We sat and chatted about the things she had been doing over the past couple of years to try and get a grip on what was going wrong. Sure, we could blame some of the impact on the economic conditions, but nowhere near a drop of fifty percent. This lady had built her business up to a very successful level over about five years and then she started to expand, setting up some satellite offices and even a franchise or two.
This expansion started about two years ago – you guessed it, the same time that her main office started to go downhill. Of course it is easy to see that her focus was on the other new and exciting business opportunities, not on her core business and that is what caused the problem. But how did this lack of focus actually translate into day to day activity in her primary business? Well I will get to that.
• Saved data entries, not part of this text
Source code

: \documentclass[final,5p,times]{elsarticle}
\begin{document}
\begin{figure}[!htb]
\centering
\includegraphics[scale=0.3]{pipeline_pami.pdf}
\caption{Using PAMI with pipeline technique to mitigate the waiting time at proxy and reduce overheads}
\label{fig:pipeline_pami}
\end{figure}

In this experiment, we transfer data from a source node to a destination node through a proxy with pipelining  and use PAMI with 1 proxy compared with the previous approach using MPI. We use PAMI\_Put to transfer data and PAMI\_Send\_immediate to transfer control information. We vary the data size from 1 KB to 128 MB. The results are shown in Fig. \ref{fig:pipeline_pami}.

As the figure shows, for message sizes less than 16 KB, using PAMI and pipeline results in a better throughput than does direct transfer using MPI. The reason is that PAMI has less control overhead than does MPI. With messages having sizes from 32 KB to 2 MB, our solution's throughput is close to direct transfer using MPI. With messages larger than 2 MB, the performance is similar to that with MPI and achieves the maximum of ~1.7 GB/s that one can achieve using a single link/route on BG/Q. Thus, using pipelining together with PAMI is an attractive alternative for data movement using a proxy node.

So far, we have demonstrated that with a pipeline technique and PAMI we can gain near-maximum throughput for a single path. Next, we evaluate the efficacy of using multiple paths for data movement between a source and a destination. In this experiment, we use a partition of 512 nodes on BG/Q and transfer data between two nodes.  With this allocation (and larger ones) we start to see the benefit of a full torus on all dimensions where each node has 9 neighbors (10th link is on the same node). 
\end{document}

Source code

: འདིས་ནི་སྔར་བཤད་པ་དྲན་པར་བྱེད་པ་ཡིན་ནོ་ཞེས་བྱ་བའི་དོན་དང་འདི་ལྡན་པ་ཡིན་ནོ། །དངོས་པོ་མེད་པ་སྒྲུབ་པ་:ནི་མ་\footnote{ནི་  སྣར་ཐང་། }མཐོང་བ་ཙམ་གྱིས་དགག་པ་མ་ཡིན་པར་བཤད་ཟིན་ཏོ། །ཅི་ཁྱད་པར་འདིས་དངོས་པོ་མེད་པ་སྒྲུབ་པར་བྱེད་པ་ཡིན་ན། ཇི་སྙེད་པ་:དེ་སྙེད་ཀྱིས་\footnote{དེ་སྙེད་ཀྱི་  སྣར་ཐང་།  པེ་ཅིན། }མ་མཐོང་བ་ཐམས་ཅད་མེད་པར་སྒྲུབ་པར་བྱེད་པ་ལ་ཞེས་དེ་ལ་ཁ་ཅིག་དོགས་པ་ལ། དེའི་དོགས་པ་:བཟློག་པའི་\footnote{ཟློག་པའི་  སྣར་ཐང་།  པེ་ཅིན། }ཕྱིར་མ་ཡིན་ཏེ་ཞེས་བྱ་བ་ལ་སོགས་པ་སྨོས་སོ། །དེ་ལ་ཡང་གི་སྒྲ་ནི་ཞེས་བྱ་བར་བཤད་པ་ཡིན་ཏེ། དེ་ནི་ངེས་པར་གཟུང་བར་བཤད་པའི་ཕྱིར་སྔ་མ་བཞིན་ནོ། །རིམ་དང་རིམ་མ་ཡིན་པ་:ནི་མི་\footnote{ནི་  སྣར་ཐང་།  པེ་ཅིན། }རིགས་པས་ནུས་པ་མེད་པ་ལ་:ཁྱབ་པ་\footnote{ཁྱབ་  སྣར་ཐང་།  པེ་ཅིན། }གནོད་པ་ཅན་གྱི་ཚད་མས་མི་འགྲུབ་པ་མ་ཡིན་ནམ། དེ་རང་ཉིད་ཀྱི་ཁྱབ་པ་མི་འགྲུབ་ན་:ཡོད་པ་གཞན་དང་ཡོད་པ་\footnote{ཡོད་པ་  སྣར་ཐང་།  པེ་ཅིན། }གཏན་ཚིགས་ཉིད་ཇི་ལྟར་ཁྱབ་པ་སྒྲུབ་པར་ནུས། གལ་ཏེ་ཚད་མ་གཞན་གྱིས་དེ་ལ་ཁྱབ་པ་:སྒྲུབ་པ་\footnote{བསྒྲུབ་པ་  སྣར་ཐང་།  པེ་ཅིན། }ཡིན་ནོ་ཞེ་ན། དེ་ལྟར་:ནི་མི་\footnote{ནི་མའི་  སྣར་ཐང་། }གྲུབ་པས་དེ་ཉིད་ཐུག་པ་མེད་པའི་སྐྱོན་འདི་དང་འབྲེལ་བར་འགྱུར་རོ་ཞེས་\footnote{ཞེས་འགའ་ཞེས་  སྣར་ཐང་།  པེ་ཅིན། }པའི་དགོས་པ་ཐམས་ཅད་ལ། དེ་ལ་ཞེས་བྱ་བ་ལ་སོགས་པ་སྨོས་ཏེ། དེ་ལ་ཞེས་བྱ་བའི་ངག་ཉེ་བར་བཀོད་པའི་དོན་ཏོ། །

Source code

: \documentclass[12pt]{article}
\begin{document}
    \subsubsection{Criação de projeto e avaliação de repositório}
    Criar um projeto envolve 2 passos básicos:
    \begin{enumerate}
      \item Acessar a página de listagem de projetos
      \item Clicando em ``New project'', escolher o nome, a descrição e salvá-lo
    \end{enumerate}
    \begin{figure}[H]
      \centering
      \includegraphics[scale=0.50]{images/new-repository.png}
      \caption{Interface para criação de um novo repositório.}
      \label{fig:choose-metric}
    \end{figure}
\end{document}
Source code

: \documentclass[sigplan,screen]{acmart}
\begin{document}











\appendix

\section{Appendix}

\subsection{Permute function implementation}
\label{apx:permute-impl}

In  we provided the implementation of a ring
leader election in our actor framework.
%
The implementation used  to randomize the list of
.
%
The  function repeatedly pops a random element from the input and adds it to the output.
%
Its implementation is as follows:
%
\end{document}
Once we had figured out the lay of the land and where she was right now, it became clear that we had to put some serious effort and energy into the main business and we had to do it fast. So I started to rattle off the list of things that I would do to get the cash register smoking such as increasing communication with existing clients, develop more targeted and inspirational promotional material, follow up sales religiously, instigate a refer a friend campaign, get out in the community and tell the network what is happening in the business, do some media releases etc etc.
As I worked through this list my client was shaking her head somewhat forlornly and I asked her why? She said she used to do all of the things I am suggesting when she was building up her business, but she stopped doing them a while back, actually about two years back, because she got too busy focusing on her expansion.
Sadly this is a common story that I am hearing on a regular basis. Businesses often struggle financially not because of what they are doing but because of what they are not doing.
Now as we stop doing things the affect is not that clear immediately. The impact is often gradual and it can sneak up on you, just as it did with my client. I know that it is hard to keep going, to keep putting energy into your business day in and day out, but it easier to do a little every day as opposed to having to do a huge amount to save the business if it gets into grief.
My question to you is “what have you stopped doing in your business and what affect is it having?”